As soon as I was assigned to be the Admissions Officer covering Kentucky, I immediately started looking into visiting Appalachia. We have had incredibly strong students attend Yale from eastern Kentucky in the past, and I wanted to understand the background they were coming from so that I could be a better advocate for students from this area in the future. I also knew this would be a great opportunity to go to a place that we had never visited before in order to talk about the importance of college and the value of a liberal arts education.
I did some research and connected with our Alumni Schools Committee Director, Bill Richardson, to discuss the possibility of visiting. He was very excited and helped me set up school visits at Letcher County Central High School and Shelby Valley High School. I met some fantastic students, counselors, and staff members at these two schools. In between visits, Bill drive me around Whitesburg and we talked a lot about the community. I also got to explore Appalshop, went into some local businesses, walked around the downtown area, and had dinner with a few members of the community at the Richardson’s home. Overall, it was an amazing visit!
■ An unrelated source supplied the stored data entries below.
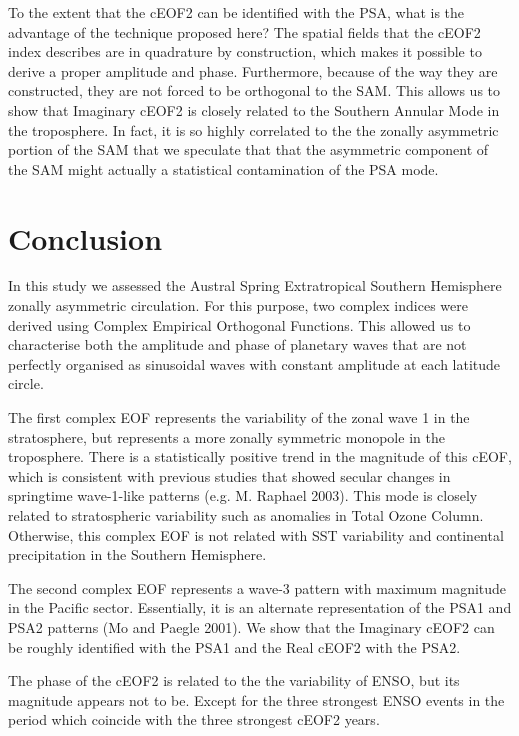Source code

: \documentclass[smallextended]{svjour3}       %
\begin{document}
To the extent that the cEOF2 can be identified with the PSA, what is the advantage of the technique proposed here?
The spatial fields that the cEOF2 index describes are in quadrature by construction, which makes it possible to derive a proper amplitude and phase.
Furthermore, because of the way they are constructed, they are not forced to be orthogonal to the SAM.
This allows us to show that Imaginary cEOF2 is closely related to the Southern Annular Mode in the troposphere.
In fact, it is so highly correlated to the the zonally asymmetric portion of the SAM that we speculate that that the asymmetric component of the SAM might actually a statistical contamination of the PSA mode.

\hypertarget{conclusion}{%
\section{Conclusion}\label{conclusion}}

In this study we assessed the Austral Spring Extratropical Southern Hemisphere zonally asymmetric circulation.
For this purpose, two complex indices were derived using Complex Empirical Orthogonal Functions.
This allowed us to characterise both the amplitude and phase of planetary waves that are not perfectly organised as sinusoidal waves with constant amplitude at each latitude circle.

The first complex EOF represents the variability of the zonal wave 1 in the stratosphere, but represents a more zonally symmetric monopole in the troposphere.
There is a statistically positive trend in the magnitude of this cEOF, which is consistent with previous studies that showed secular changes in springtime wave-1-like patterns (e.g. M. Raphael 2003).
This mode is closely related to stratospheric variability such as anomalies in Total Ozone Column.
Otherwise, this complex EOF is not related with SST variability and continental precipitation in the Southern Hemisphere.

The second complex EOF represents a wave-3 pattern with maximum magnitude in the Pacific sector.
Essentially, it is an alternate representation of the PSA1 and PSA2 patterns (Mo and Paegle 2001).
We show that the Imaginary cEOF2 can be roughly identified with the PSA1 and the Real cEOF2 with the PSA2.

The phase of the cEOF2 is related to the the variability of ENSO, but its magnitude appears not to be. Except for the three strongest ENSO events in the period which coincide with the three strongest cEOF2 years.
\end{document}

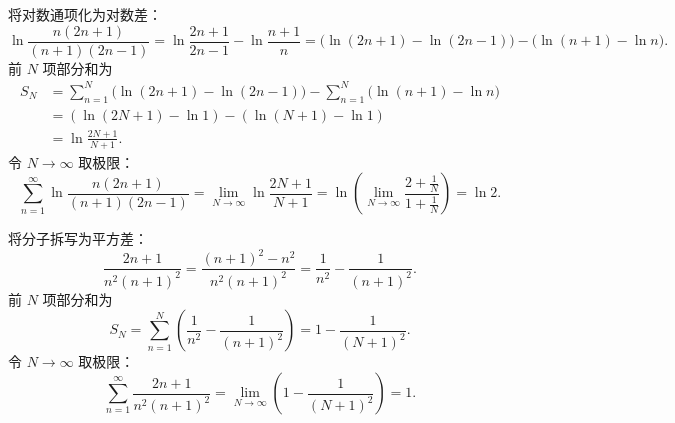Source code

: \begin{myproof}

    将对数通项化为对数差：
    \begin{equation}
        \ln \frac{n(2n+1)}{(n+1)(2n-1)} = \ln\frac{2n+1}{2n-1} - \ln\frac{n+1}{n} = \bigl(\ln(2n+1) - \ln(2n-1)\bigr) - \bigl(\ln(n+1) - \ln n\bigr).
    \end{equation}
    前 $N$ 项部分和为
    \begin{equation}
        \begin{aligned}
            S_N & = \sum_{n=1}^N \bigl(\ln(2n+1) - \ln(2n-1)\bigr) - \sum_{n=1}^N \bigl(\ln(n+1) - \ln n\bigr) \\
                & = (\ln(2N+1) - \ln 1) - (\ln(N+1) - \ln 1)                                                   \\
                & = \ln\frac{2N+1}{N+1}.
        \end{aligned}
    \end{equation}
    令 $N \to \infty$ 取极限：
    \begin{equation}
        \sum_{n=1}^\infty \ln \frac{n(2n+1)}{(n+1)(2n-1)} = \lim_{N\to\infty} \ln\frac{2N+1}{N+1} = \ln\left(\lim_{N\to\infty} \frac{2 + \frac{1}{N}}{1 + \frac{1}{N}}\right) = \ln 2.
    \end{equation}


    将分子拆写为平方差：
    \begin{equation}
        \frac{2n+1}{n^2(n+1)^2} = \frac{(n+1)^2 - n^2}{n^2(n+1)^2} = \frac{1}{n^2} - \frac{1}{(n+1)^2}.
    \end{equation}
    前 $N$ 项部分和为
    \begin{equation}
        S_N = \sum_{n=1}^N \left( \frac{1}{n^2} - \frac{1}{(n+1)^2} \right) = 1 - \frac{1}{(N+1)^2}.
    \end{equation}
    令 $N \to \infty$ 取极限：
    \begin{equation}
        \sum_{n=1}^\infty \frac{2n+1}{n^2(n+1)^2} = \lim_{N\to\infty} \left( 1 - \frac{1}{(N+1)^2} \right) = 1.
    \end{equation}
\end{myproof}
The schools I visited were extremely welcoming and accommodating. They were also really excited to have me there and it showed! I want to give a big shout out and “thank you” to Principal Greg Napier at Shelby Valley High School for talking to the students alongside me during the visit and being a great advocate for pursing a liberal arts education. The students at both Letcher County Central and Shelby Valley were engaged and asked great questions about Yale as well as the college application, admissions, and financial aid processes. I hope that they left my session feeling less stressed about applying to college and more aware of the options available to them.
Visiting and researching any school is an important part of the college search process. It is difficult for students to know what type of institution will be the right fit for them unless they have a feel for the campus, its community, and the school’s learning environment. However, we realize many students are unable to come to campus (especially during their junior and senior years when they have so much going on!) so the admission office at Yale has created an awesome virtual tour that students can access on our website: http://admissions.yale.edu/virtual-tour.
When it comes to attending Yale, our students have resources and opportunities available to them on campus as well as around the globe. Yale encourages students to take classes in many different subjects, conduct research in any department, travel around the world through study abroad (at Yale, a student’s financial aid travels with them!), and we have amazing career services that will help students get internships, jobs, or figure out a career path. Exploring and taking advantage of these resources and opportunities is a key component to learning at Yale.
Several recent academic studies have highlighted the information gaps high-achieving low-income students in rural communities face when it comes to applying to college. The research indicates that high-achieving students from rural areas are much less likely than similar peers in urban areas to know someone who has traveled out of state to attend college, and they are less likely to apply to colleges that are a good fit for their academic strengths. Many of these students enroll in colleges with limited academic and financial resources, and relatively low retention and graduation rates.
For the past four years, Yale has targeted high-achieving low-income students by using US Census data to identify students who live in areas with lower levels of household income and lower levels of educational attainment. Following the lead of researchers, Yale’s direct mail campaigns communicate the surprisingly low net cost of attending Yale (lower, in many cases, than attending an in-state public college), and highlight the easy process of applying to Yale for free. Yale’s communications put the issue of cost and affordability front and center in the hopes that the facts about Yale’s extraordinary financial aid will help to change perceptions about accessibility.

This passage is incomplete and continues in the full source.